__Try it__.
Below are records; copy every line among them that contains the word "notes".

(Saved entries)

-- Opening Marker --

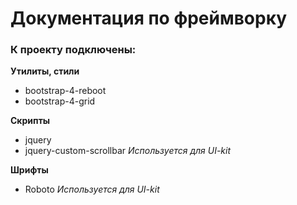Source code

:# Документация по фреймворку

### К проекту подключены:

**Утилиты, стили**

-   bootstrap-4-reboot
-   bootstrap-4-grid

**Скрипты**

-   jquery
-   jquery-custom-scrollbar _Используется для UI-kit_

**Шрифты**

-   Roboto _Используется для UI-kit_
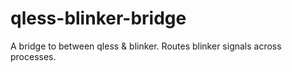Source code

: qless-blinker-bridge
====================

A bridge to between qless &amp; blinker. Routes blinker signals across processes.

-- Closing Marker --
-- Opening Marker --

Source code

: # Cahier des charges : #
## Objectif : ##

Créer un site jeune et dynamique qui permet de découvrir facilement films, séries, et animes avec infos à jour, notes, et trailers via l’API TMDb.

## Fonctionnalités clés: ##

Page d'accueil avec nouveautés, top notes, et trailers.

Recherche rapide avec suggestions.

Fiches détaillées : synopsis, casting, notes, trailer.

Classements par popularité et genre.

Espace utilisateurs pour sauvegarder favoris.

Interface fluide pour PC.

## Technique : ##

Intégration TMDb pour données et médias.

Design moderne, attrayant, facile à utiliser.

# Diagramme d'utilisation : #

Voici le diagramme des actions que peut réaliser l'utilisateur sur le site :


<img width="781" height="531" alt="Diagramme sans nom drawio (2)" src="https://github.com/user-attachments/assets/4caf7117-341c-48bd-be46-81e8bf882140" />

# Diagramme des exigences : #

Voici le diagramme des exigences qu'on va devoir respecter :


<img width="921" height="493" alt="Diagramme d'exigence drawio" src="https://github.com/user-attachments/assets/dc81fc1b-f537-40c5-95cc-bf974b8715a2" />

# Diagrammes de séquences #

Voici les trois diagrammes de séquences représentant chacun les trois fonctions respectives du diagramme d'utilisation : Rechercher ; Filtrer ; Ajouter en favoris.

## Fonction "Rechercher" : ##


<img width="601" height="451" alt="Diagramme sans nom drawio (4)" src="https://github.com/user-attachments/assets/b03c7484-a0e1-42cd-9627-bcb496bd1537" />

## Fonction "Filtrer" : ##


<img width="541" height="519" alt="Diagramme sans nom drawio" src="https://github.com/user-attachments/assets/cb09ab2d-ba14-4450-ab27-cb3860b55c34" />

-- Closing Marker --
-- Opening Marker --

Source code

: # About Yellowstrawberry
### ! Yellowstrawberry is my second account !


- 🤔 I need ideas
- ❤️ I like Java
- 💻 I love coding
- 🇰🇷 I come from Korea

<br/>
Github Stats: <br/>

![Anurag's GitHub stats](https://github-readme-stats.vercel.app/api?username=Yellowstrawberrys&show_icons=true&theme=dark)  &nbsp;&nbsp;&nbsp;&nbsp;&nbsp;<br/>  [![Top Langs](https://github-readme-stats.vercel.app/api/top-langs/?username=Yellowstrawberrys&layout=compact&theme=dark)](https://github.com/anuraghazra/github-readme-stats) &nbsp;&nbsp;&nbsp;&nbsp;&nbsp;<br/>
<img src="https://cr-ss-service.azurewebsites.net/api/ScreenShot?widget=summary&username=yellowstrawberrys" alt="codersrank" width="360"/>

-- Closing Marker --

__Solution to the exercise__.
Créer un site jeune et dynamique qui permet de découvrir facilement films, séries, et animes avec infos à jour, notes, et trailers via l’API TMDb.
Page d'accueil avec nouveautés, top notes, et trailers.
Fiches détaillées : synopsis, casting, notes, trailer.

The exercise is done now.